Problem statement | Output the line with "11.1%, Mixed: 2.8%" and every following line to the end of the material, exactly as they appear.

Records shown |
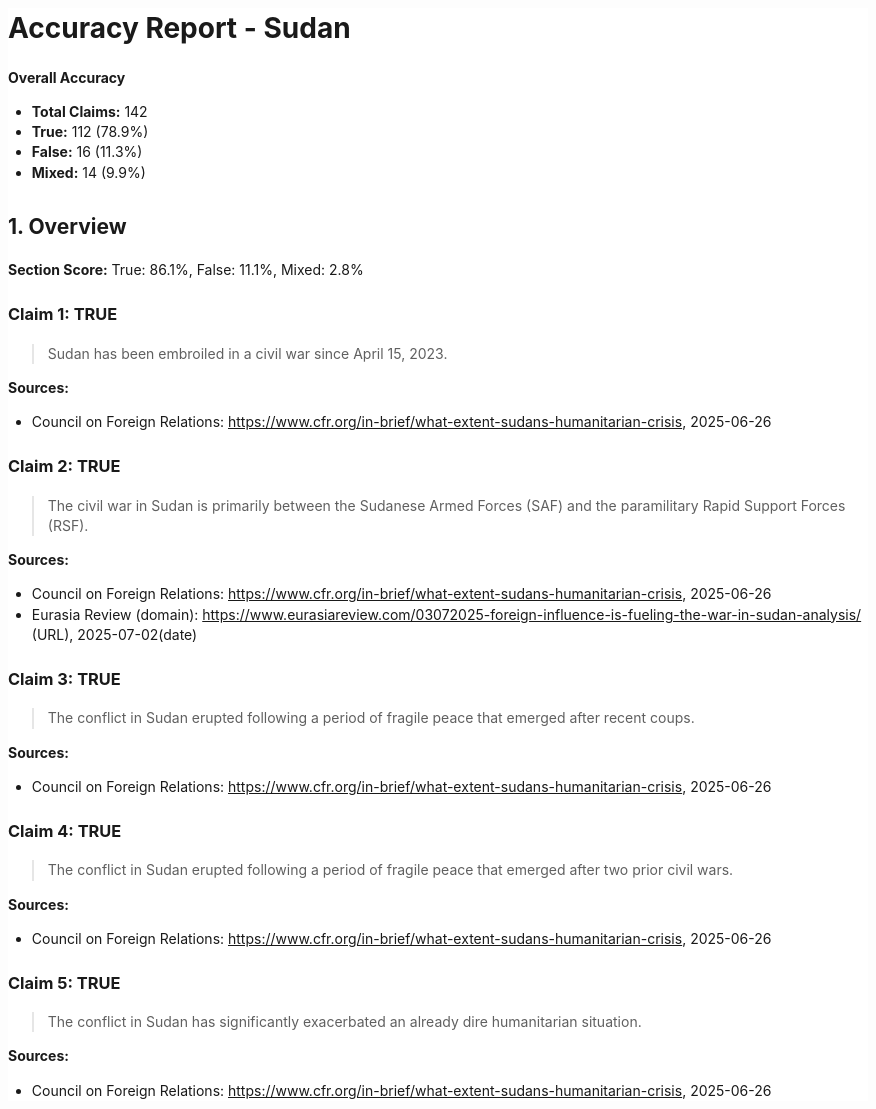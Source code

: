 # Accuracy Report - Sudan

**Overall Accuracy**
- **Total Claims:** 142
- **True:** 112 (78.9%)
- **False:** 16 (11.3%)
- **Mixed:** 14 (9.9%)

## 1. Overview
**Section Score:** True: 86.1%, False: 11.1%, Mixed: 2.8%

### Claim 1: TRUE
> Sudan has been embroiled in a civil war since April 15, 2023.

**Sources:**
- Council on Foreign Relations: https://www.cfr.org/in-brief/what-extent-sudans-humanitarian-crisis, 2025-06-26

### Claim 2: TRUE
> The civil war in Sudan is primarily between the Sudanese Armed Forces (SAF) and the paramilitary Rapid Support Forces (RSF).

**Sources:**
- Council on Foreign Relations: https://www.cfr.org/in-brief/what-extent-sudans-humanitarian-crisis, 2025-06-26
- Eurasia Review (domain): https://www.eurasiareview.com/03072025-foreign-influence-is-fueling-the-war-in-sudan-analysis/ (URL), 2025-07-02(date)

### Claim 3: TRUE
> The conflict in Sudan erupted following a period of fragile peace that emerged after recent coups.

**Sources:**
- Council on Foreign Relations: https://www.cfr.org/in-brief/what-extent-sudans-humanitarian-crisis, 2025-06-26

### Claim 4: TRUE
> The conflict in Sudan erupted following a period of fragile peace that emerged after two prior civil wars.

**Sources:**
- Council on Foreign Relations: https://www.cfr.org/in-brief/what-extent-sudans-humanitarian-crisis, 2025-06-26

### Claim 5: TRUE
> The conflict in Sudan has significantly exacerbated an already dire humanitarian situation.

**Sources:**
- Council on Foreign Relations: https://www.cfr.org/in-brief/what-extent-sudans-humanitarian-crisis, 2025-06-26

Final answer |
**Section Score:** True: 86.1%, False: 11.1%, Mixed: 2.8%

### Claim 1: TRUE
> Sudan has been embroiled in a civil war since April 15, 2023.

**Sources:**
- Council on Foreign Relations: https://www.cfr.org/in-brief/what-extent-sudans-humanitarian-crisis, 2025-06-26

### Claim 2: TRUE
> The civil war in Sudan is primarily between the Sudanese Armed Forces (SAF) and the paramilitary Rapid Support Forces (RSF).

**Sources:**
- Council on Foreign Relations: https://www.cfr.org/in-brief/what-extent-sudans-humanitarian-crisis, 2025-06-26
- Eurasia Review (domain): https://www.eurasiareview.com/03072025-foreign-influence-is-fueling-the-war-in-sudan-analysis/ (URL), 2025-07-02(date)

### Claim 3: TRUE
> The conflict in Sudan erupted following a period of fragile peace that emerged after recent coups.

**Sources:**
- Council on Foreign Relations: https://www.cfr.org/in-brief/what-extent-sudans-humanitarian-crisis, 2025-06-26

### Claim 4: TRUE
> The conflict in Sudan erupted following a period of fragile peace that emerged after two prior civil wars.

**Sources:**
- Council on Foreign Relations: https://www.cfr.org/in-brief/what-extent-sudans-humanitarian-crisis, 2025-06-26

### Claim 5: TRUE
> The conflict in Sudan has significantly exacerbated an already dire humanitarian situation.

**Sources:**
- Council on Foreign Relations: https://www.cfr.org/in-brief/what-extent-sudans-humanitarian-crisis, 2025-06-26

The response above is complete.